The last part of the book considers paths to get to Lebowitz’s version of socialism. He treats three hypothetical cases: (1) in which the battle for socialism has already been won, (2) in which that battle has hardly been fought and “capital rules the existing governments,” and (3) one upon which Lebowitz focuses, no doubt inspired by his stay in Venezuela, “where a government representing workers has been elected but the balance of forces favors capital.” In (3) the state taxes surplus value and shifts it to workers, opens the books of capitalist enterprises, and gives workers and their organizations the power to make transparent what capitalist accounting mystifies. The state, under these circumstances, makes despotic inroads against capitalists, and if the latter resist by going on capital strike, the workers’ state ups the ante by assisting worker struggles in the workplace “through police and military support for land and workplace occupations and seizures . . . and so allows the [revolutionary process] to proceed.”
The socialist state is a complex institution in Lebowitz’s view, and he has interesting things to say about it, in the context of (3). It is something of a dual state, the old one with its bureaucratic structure staffed by bourgeois carry-overs, and the new one based on worker and neighborhood councils, the latter constituting the “emerging new state.” Lebowitz sees a conflict of interests here and sides with the embryonic state, though at the same time he sees important roles for both the old-type state and for “the party” during the beginning of the revolutionary process. The battle of ideas is “not the product of spontaneity.” There “is need for leadership in the struggle for socialism,” which “mediates” the heterogeneity of the proletariat. This party is of a “different type” than the party of the former “actually existing socialisms” of Eastern Europe and instead one of a “new type,” one consisting of members close to the grass roots, always “learning from below,” like “guerilla units functioning under a general line.”

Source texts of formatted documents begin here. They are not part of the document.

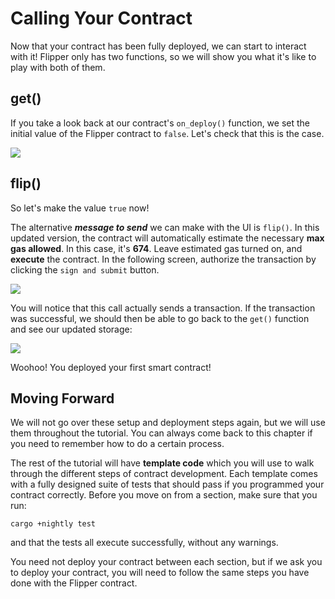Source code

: # Calling Your Contract

Now that your contract has been fully deployed, we can start to interact with it! Flipper only has two functions, so we will show you what it's like to play with both of them.

## get\(\)

If you take a look back at our contract's `on_deploy()` function, we set the initial value of the Flipper contract to `false`. Let's check that this is the case.

![](../../../../../.gitbook/assets/contractcall1.png)

## flip\(\)

So let's make the value `true` now!

The alternative _**message to send**_ we can make with the UI is `flip()`. In this updated version, the contract will automatically estimate the necessary **max gas allowed**. In this case, it's **674**. Leave estimated gas turned on, and **execute** the contract. In the following screen, authorize the transaction by clicking the `sign and submit` button.

![](../../../../../.gitbook/assets/conractcall2.png)

You will notice that this call actually sends a transaction. If the transaction was successful, we should then be able to go back to the `get()` function and see our updated storage:

![](../../../../../.gitbook/assets/contractcall3.png)

Woohoo! You deployed your first smart contract!

## Moving Forward

We will not go over these setup and deployment steps again, but we will use them throughout the tutorial. You can always come back to this chapter if you need to remember how to do a certain process.

The rest of the tutorial will have **template code** which you will use to walk through the different steps of contract development. Each template comes with a fully designed suite of tests that should pass if you programmed your contract correctly. Before you move on from a section, make sure that you run:

```text
cargo +nightly test
```

and that the tests all execute successfully, without any warnings.

You need not deploy your contract between each section, but if we ask you to deploy your contract, you will need to follow the same steps you have done with the Flipper contract.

This is all very fine, but lacks important particulars. Is there to be only one political party in Lebowitz’s case #3? What about the structure of the state, e.g. separation of powers as among the legislature, judiciary, and executive? What do the institutional structures that work out political differences look like? This is not a book that details these important practical issues, but it is not designed to do that, so maybe my qualms are misplaced. The book is definitely worth a read, as is his more recent book, The Contradictions of Real Socialism (New York: Monthly Review Press, 2012), where he contrasts his vision of socialism to that of the former USSR.